## Directions
Although the records contain pictures, only their text should be reproduced, exactly as written.

## Exercise data
■ ■ ■

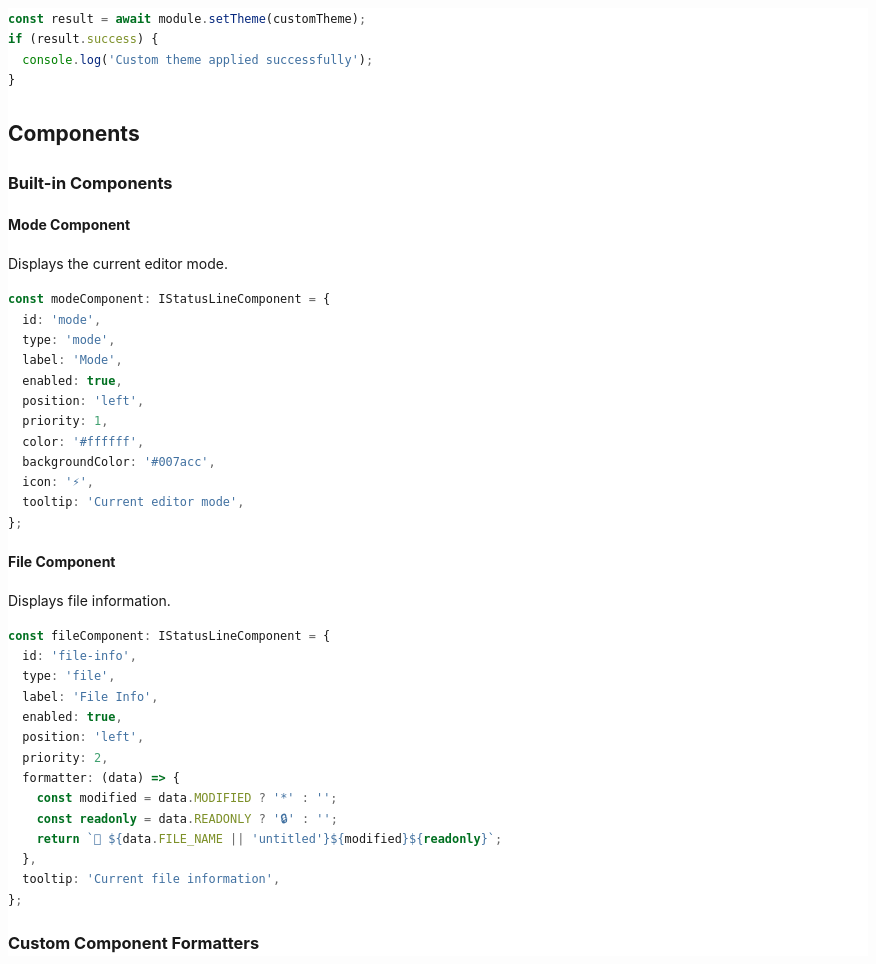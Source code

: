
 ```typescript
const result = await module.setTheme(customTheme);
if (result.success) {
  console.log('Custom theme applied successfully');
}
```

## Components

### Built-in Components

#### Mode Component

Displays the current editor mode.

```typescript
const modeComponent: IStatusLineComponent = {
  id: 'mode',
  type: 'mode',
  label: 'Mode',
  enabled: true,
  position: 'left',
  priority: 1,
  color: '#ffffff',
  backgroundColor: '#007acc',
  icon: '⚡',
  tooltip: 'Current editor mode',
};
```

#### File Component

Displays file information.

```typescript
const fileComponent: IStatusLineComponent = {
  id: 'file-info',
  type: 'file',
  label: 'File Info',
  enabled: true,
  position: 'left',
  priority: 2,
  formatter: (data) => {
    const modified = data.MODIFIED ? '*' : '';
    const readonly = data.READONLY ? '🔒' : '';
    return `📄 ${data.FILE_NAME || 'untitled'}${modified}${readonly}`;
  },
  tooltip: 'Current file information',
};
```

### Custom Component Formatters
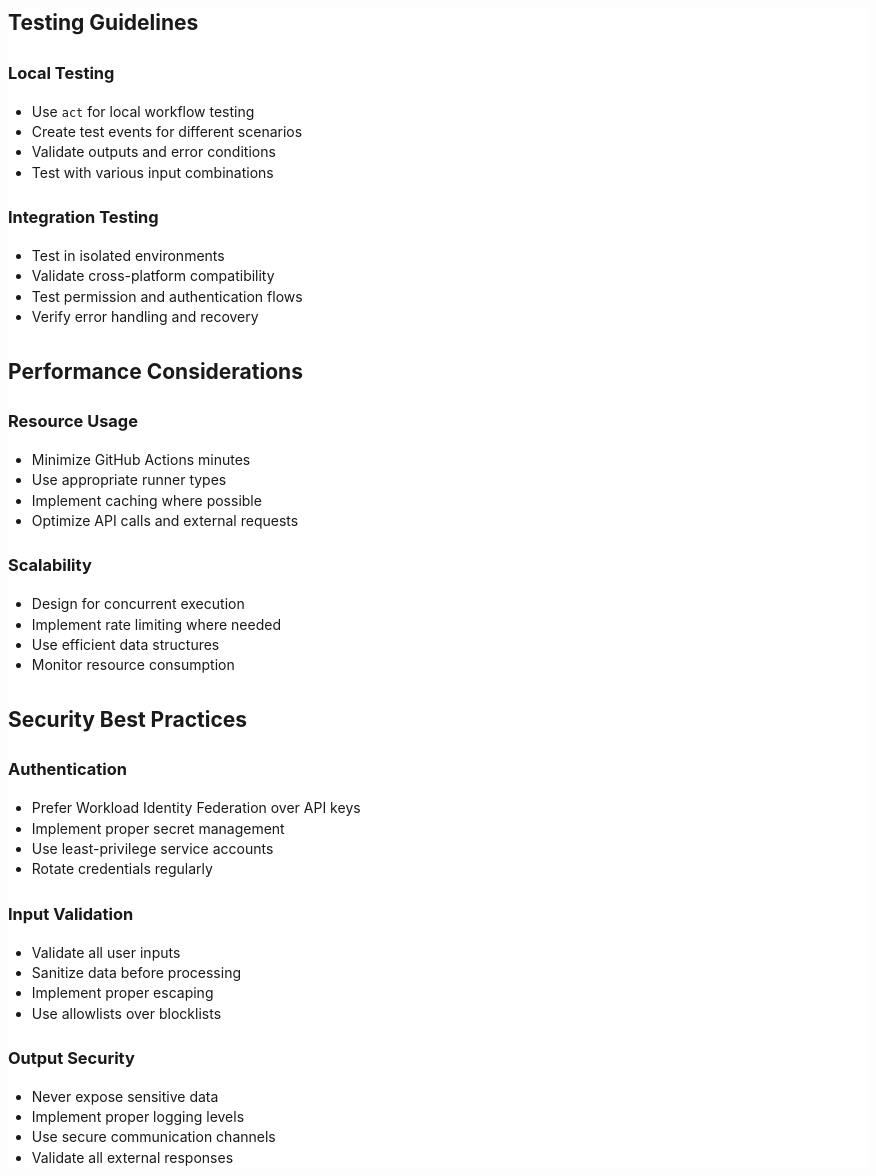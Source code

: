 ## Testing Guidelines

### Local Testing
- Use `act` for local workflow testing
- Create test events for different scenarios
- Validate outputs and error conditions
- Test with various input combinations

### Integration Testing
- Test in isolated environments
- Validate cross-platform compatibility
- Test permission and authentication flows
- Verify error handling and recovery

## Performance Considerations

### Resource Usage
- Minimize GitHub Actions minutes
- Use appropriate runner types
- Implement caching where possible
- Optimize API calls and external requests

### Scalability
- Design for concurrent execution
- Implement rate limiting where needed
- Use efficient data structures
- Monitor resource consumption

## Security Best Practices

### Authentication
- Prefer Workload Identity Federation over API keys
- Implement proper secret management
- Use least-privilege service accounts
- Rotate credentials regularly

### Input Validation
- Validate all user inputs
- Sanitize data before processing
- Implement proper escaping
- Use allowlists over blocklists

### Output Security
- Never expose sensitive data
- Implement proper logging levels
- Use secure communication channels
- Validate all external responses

■ ■ ■

## The answer
Source code

:
 ```typescript
const result = await module.setTheme(customTheme);
if (result.success) {
  console.log('Custom theme applied successfully');
}
```

## Components

### Built-in Components

#### Mode Component

Displays the current editor mode.

```typescript
const modeComponent: IStatusLineComponent = {
  id: 'mode',
  type: 'mode',
  label: 'Mode',
  enabled: true,
  position: 'left',
  priority: 1,
  color: '#ffffff',
  backgroundColor: '#007acc',
  icon: '⚡',
  tooltip: 'Current editor mode',
};
```

#### File Component

Displays file information.

```typescript
const fileComponent: IStatusLineComponent = {
  id: 'file-info',
  type: 'file',
  label: 'File Info',
  enabled: true,
  position: 'left',
  priority: 2,
  formatter: (data) => {
    const modified = data.MODIFIED ? '*' : '';
    const readonly = data.READONLY ? '🔒' : '';
    return `📄 ${data.FILE_NAME || 'untitled'}${modified}${readonly}`;
  },
  tooltip: 'Current file information',
};
```

### Custom Component Formatters
Source code

: ## Testing Guidelines

### Local Testing
- Use `act` for local workflow testing
- Create test events for different scenarios
- Validate outputs and error conditions
- Test with various input combinations

### Integration Testing
- Test in isolated environments
- Validate cross-platform compatibility
- Test permission and authentication flows
- Verify error handling and recovery

## Performance Considerations

### Resource Usage
- Minimize GitHub Actions minutes
- Use appropriate runner types
- Implement caching where possible
- Optimize API calls and external requests

### Scalability
- Design for concurrent execution
- Implement rate limiting where needed
- Use efficient data structures
- Monitor resource consumption

## Security Best Practices

### Authentication
- Prefer Workload Identity Federation over API keys
- Implement proper secret management
- Use least-privilege service accounts
- Rotate credentials regularly

### Input Validation
- Validate all user inputs
- Sanitize data before processing
- Implement proper escaping
- Use allowlists over blocklists

### Output Security
- Never expose sensitive data
- Implement proper logging levels
- Use secure communication channels
- Validate all external responses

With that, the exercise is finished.